#### Task:
Return, from the lines below, each one that includes the word "working".

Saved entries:
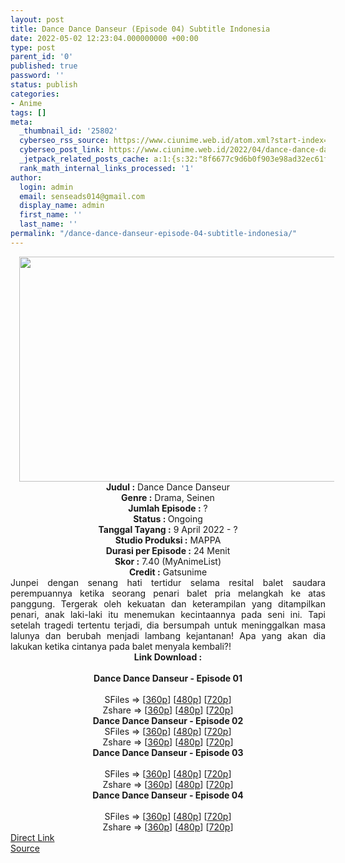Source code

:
 ```yaml
---
layout: post
title: Dance Dance Danseur (Episode 04) Subtitle Indonesia
date: 2022-05-02 12:23:04.000000000 +00:00
type: post
parent_id: '0'
published: true
password: ''
status: publish
categories:
- Anime
tags: []
meta:
  _thumbnail_id: '25802'
  cyberseo_rss_source: https://www.ciunime.web.id/atom.xml?start-index=1
  cyberseo_post_link: https://www.ciunime.web.id/2022/04/dance-dance-danseur-subtitle-indonesia.html
  _jetpack_related_posts_cache: a:1:{s:32:"8f6677c9d6b0f903e98ad32ec61f8deb";a:2:{s:7:"expires";i:1651557558;s:7:"payload";a:3:{i:0;a:1:{s:2:"id";i:25556;}i:1;a:1:{s:2:"id";i:25658;}i:2;a:1:{s:2:"id";i:25442;}}}}
  rank_math_internal_links_processed: '1'
author:
  login: admin
  email: senseads014@gmail.com
  display_name: admin
  first_name: ''
  last_name: ''
permalink: "/dance-dance-danseur-episode-04-subtitle-indonesia/"
---
```

<div class="separator" style="clear: both; text-align: center;"><a href="https://blogger.googleusercontent.com/img/b/R29vZ2xl/AVvXsEh5KjoOnKE_bBHa39vEbXCAEkYQI0-5ozIYdY-DdgirjG2Ztrh63Qrw2VqIoMxRX2voPbbXDeDFnaiSfG3Z9OmZmW3hdKMoGLzTCTPHEomTh-7SlGDPo-B0SoYBj04TVf6CU60SFsA-ji2YddBOjYz9HdzBNfPSleXAu2vMklGNmLShGd04ZaSdUZcA/s1280/Dance%20Dance%20Danseur.png" style="margin-left: 1em; margin-right: 1em;"><img border="0" data-original-height="720" data-original-width="1280" height="360" src="{{ site.baseurl }}/assets/2022/05/Dance%20Dance%20Danseur.png" width="640" /></a></div>
<div class="separator" style="clear: both; text-align: center;"></div>
<div style="text-align: center;"><b>Judul</b><b><b> </b>:</b> Dance Dance Danseur</div>
<div style="text-align: center;"><b><b>Genre :</b></b> Drama, Seinen</div>
<div style="text-align: center;"><b>Jumlah Episode :</b> ?<br /><b>Status :&nbsp;</b>Ongoing<br /><b>Tanggal Tayang :</b> 9 April&nbsp;2022 - ?<br /><b>Studio Produksi :</b>&nbsp;MAPPA<br /><b>Durasi per Episode :</b> 24 Menit</div>
<div style="text-align: center;"><b>Skor :</b> 7.40 (MyAnimeList)</div>
<div style="text-align: center;"><b>Credit :</b>&nbsp;Gatsunime</div>
<div style="text-align: center;"></div>
<div style="text-align: justify;">Junpei dengan senang hati tertidur selama resital balet saudara perempuannya ketika seorang penari balet pria melangkah ke atas panggung. Tergerak oleh kekuatan dan keterampilan yang ditampilkan penari, anak laki-laki itu menemukan kecintaannya pada seni ini. Tapi setelah tragedi tertentu terjadi, dia bersumpah untuk meninggalkan masa lalunya dan berubah menjadi lambang kejantanan! Apa yang akan dia lakukan ketika cintanya pada balet menyala kembali?!</div>
<div style="text-align: justify;"></div>
<div style="text-align: justify;"></div>
<div style="text-align: center;">
<div style="text-align: center;">
<div style="text-align: left;">
<div style="text-align: center;"><b>Link Download :</b></div>
<div style="text-align: center;"><b><br /></b></div>
<div style="text-align: center;"><span style="text-align: left;"><b>Dance Dance Danseur&nbsp;</b></span><b>- Episode 01</b></div>
<div style="text-align: center;"><b><br /></b></div>
<div style="text-align: center;">SFiles =&gt; [<a href="https://www.mp4upload.com/0dbl56lbpr1g" target="_blank" rel="noopener">360p</a>] [<a href="https://www.mp4upload.com/fg9pmja1o7ew" target="_blank" rel="noopener">480p</a>] [<a href="https://www.mp4upload.com/zjdmpgugdcvg" target="_blank" rel="noopener">720p</a>]</div>
<div style="text-align: center;">Zshare =&gt; [<a href="https://www96.zippyshare.com/v/vZWK841x/file.html" target="_blank" rel="noopener">360p</a>] [<a href="https://www96.zippyshare.com/v/tb4BihUS/file.html" target="_blank" rel="noopener">480p</a>] [<a href="https://www96.zippyshare.com/v/6CLURISt/file.html" target="_blank" rel="noopener">720p</a>]</div>
<div style="text-align: center;"></div>
<div style="text-align: center;">
<div><span style="text-align: left;"><b>Dance Dance Danseur&nbsp;</b></span><b>- Episode 02</b></div>
<div></div>
<div>SFiles =&gt; [<a href="http://www.solidfiles.com/v/W8VaNe33KXV4M" target="_blank" rel="noopener">360p</a>] [<a href="http://www.solidfiles.com/v/78X6WgP6NMgKB" target="_blank" rel="noopener">480p</a>] [<a href="http://www.solidfiles.com/v/5dXWyyQGn4aGj" target="_blank" rel="noopener">720p</a>]</div>
<div>Zshare =&gt; [<a href="https://www97.zippyshare.com/v/wM5gsMwx/file.html" target="_blank" rel="noopener">360p</a>] [<a href="https://www97.zippyshare.com/v/jcjLyh5N/file.html" target="_blank" rel="noopener">480p</a>] [<a href="https://www97.zippyshare.com/v/ipYrIye7/file.html" target="_blank" rel="noopener">720p</a>]</div>
<div></div>
<div>
<div><span style="text-align: left;"><b>Dance Dance Danseur&nbsp;</b></span><b>- Episode 03</b></div>
<div><b><br /></b></div>
<div>SFiles =&gt; [<a href="http://www.solidfiles.com/v/eWv74jKBYvpNv" target="_blank" rel="noopener">360p</a>] [<a href="http://www.solidfiles.com/v/pdZpGaxqQxnAr" target="_blank" rel="noopener">480p</a>] [<a href="http://www.solidfiles.com/v/pdZpGgZ2dzqd3" target="_blank" rel="noopener">720p</a>]</div>
<div>Zshare =&gt; [<a href="https://www114.zippyshare.com/v/oI8idyLm/file.html" target="_blank" rel="noopener">360p</a>] [<a href="https://www114.zippyshare.com/v/30Oftykq/file.html" target="_blank" rel="noopener">480p</a>] [<a href="https://www114.zippyshare.com/v/vmjwl0pj/file.html" target="_blank" rel="noopener">720p</a>]</div>
</div>
<div></div>
<div>
<div><span style="text-align: left;"><b>Dance Dance Danseur&nbsp;</b></span><b>- Episode 04</b></div>
<div><b><br /></b></div>
<div>SFiles =&gt; [<a href="http://www.solidfiles.com/v/jQAMZRRD7rZLx" target="_blank" rel="noopener">360p</a>] [<a href="http://www.solidfiles.com/v/vNygVLQk3PvNA" target="_blank" rel="noopener">480p</a>] [<a href="http://www.solidfiles.com/v/BVpX7kzK7yMLn" target="_blank" rel="noopener">720p</a>]</div>
<div>Zshare =&gt; [<a href="https://www58.zippyshare.com/v/SIpqDHHv/file.html" target="_blank" rel="noopener">360p</a>] [<a href="https://www58.zippyshare.com/v/gaUPeaDg/file.html" target="_blank" rel="noopener">480p</a>] [<a href="https://www58.zippyshare.com/v/Ckb0MJ7N/file.html" target="_blank" rel="noopener">720p</a>]</div>
</div>
</div>
</div>
</div>
</div>
<link rel="stylesheet" href="https://cdnjs.cloudflare.com/ajax/libs/font-awesome/4.7.0/css/font-awesome.min.css" />
<div class="divbtn"> <a href="https://handymansurrender.com/fihup8buzv?key=94550f7ce39444073321dde3b8782f97" class="btn"><i class="fa fa-download"></i> Direct Link</a> <br /><a href="https://www.ciunime.web.id/2022/04/dance-dance-danseur-subtitle-indonesia.html">Source</a> </div>
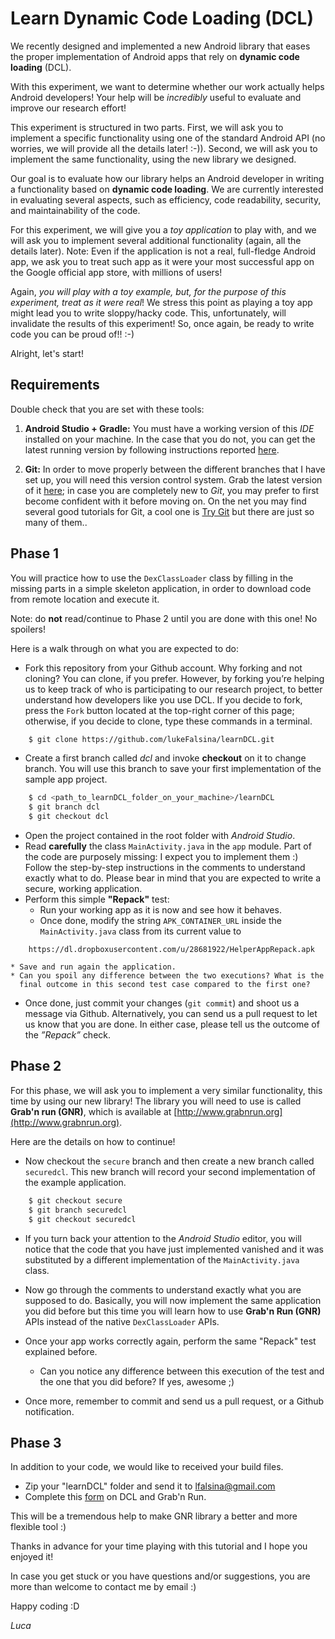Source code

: # Learn Dynamic Code Loading (DCL)

We recently designed and implemented a new Android library that eases the
proper implementation of Android apps that rely on **dynamic code loading**
(DCL).

With this experiment, we want to determine whether our work actually helps
Android developers! Your help will be *incredibly* useful to evaluate and
improve our research effort!

This experiment is structured in two parts. First, we will ask you to implement
a specific functionality using one of the standard Android API (no worries, we
will provide all the details later! :-)). Second, we will ask you to implement
the same functionality, using the new library we designed.

Our goal is to evaluate how our library helps an Android developer in writing a
functionality based on **dynamic code loading**. We are currently interested in
evaluating several aspects, such as efficiency, code readability, security, and
maintainability of the code.

For this experiment, we will give you a *toy application* to play with, and we
will ask you to implement several additional functionality (again, all the
details later). Note: Even if the application is not a real, full-fledge
Android app, we ask you to treat such app as it were your most successful app
on the Google official app store, with millions of users!

Again, *you will play with a toy example, but, for the purpose of this
experiment, treat as it were real*! We stress this point as playing a toy app
might lead you to write sloppy/hacky code. This, unfortunately, will invalidate
the results of this experiment! So, once again, be ready to write code you can
be proud of!! :-)

Alright, let's start!

## Requirements

Double check that you are set with these tools:

1. **Android Studio + Gradle:** You must have a working version of this *IDE*
   installed on your machine. In the case that you do not, you can get the
   latest running version by following instructions reported
   [here](http://developer.android.com/sdk/index.html).

2. **Git:** In order to move properly between the different branches that I
   have set up, you will need this version control system. Grab the latest
   version of it [here](http://git-scm.com/downloads); in case you are
   completely new to *Git*, you may prefer to first become confident with it
   before moving on. On the net you may find several good tutorials for Git, a
   cool one is [Try Git](https://try.github.io/levels/1/challenges/1) but there
   are just so many of them..

## Phase 1

You will practice how to use the `DexClassLoader` class by filling in the
missing parts in a simple skeleton application, in order to download code from
remote location and execute it.

Note: do **not** read/continue to Phase 2 until you are done with this one! No
spoilers!

Here is a walk through on what you are expected to do:

* Fork this repository from your Github account. Why forking and not cloning?
  You can clone, if you prefer. However, by forking you’re helping us to keep
  track of who is participating to our research project, to better understand
  how developers like you use DCL. If you decide to fork, press the `Fork` 
  button located at the top-right corner of this page; otherwise, if you 
  decide to clone, type these commands in a terminal.

``` bash
    $ git clone https://github.com/lukeFalsina/learnDCL.git
```
* Create a first branch called *dcl* and invoke **checkout** on it to change
  branch. You will use this branch to save your first implementation of the
  sample app project.

``` bash
    $ cd <path_to_learnDCL_folder_on_your_machine>/learnDCL
    $ git branch dcl
    $ git checkout dcl
```
* Open the project contained in the root folder with *Android Studio*.
* Read **carefully** the class `MainActivity.java` in the `app` module. Part of
  the code are purposely missing: I expect you to implement them :) Follow
  the step-by-step instructions in the comments to understand
  exactly what to do. Please bear in mind that you are expected to write a
  secure, working application.
* Perform this simple **"Repack"** test:
    * Run your working app as it is now and see how it behaves.
    * Once done, modify the string `APK_CONTAINER_URL` inside
      the `MainActivity.java` class from its current value to

```
    https://dl.dropboxusercontent.com/u/28681922/HelperAppRepack.apk
```

    * Save and run again the application.
    * Can you spoil any difference between the two executions? What is the
      final outcome in this second test case compared to the first one?
* Once done, just commit your changes (`git commit`) and shoot us a message via
  Github. Alternatively, you can send us a pull request to let us know that you
  are done. In either case, please tell us the outcome of the *”Repack”* check.

## Phase 2

For this phase, we will ask you to implement a very similar functionality, this
time by using our new library! The library you will need to use is called
**Grab'n run (GNR)**, which is available at
[http://www.grabnrun.org](http://www.grabnrun.org).

Here are the details on how to continue!


* Now checkout the `secure` branch and then create a new branch called
  `securedcl`. This new branch will record your second implementation of the
  example application. 

``` bash
    $ git checkout secure
    $ git branch securedcl
    $ git checkout securedcl
```
* If you turn back your attention to the *Android Studio* editor, you will
  notice that the code that you have just implemented vanished and it was
  substituted by a different implementation of the `MainActivity.java` class.
* Now go through the comments to understand exactly what you are supposed to
  do. Basically, you will now implement the same application you did
  before but this time you will learn how to use **Grab'n Run (GNR)** APIs
  instead of the native `DexClassLoader` APIs.
* Once your app works correctly again, perform the same "Repack" test explained
  before.

    * Can you notice any difference between this execution of the test and the
      one that you did before? If yes, awesome ;)

* Once more, remember to commit and send us a pull request, or a Github
  notification.

## Phase 3

In addition to your code, we would like to received your build files.

* Zip your "learnDCL" folder and send it to lfalsina@gmail.com
* Complete this [form](http://goo.gl/forms/csLE0icP2S) on DCL and Grab'n Run.

This will be a tremendous help to make GNR library a better and more flexible tool :)

Thanks in advance for your time playing with this tutorial and I hope you enjoyed it!

In case you get stuck or you have questions and/or suggestions, you are more than welcome to contact me by email :)

Happy coding :D

*Luca*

#### Result of this exercise:
1. **Android Studio + Gradle:** You must have a working version of this *IDE*
  secure, working application.
    * Run your working app as it is now and see how it behaves.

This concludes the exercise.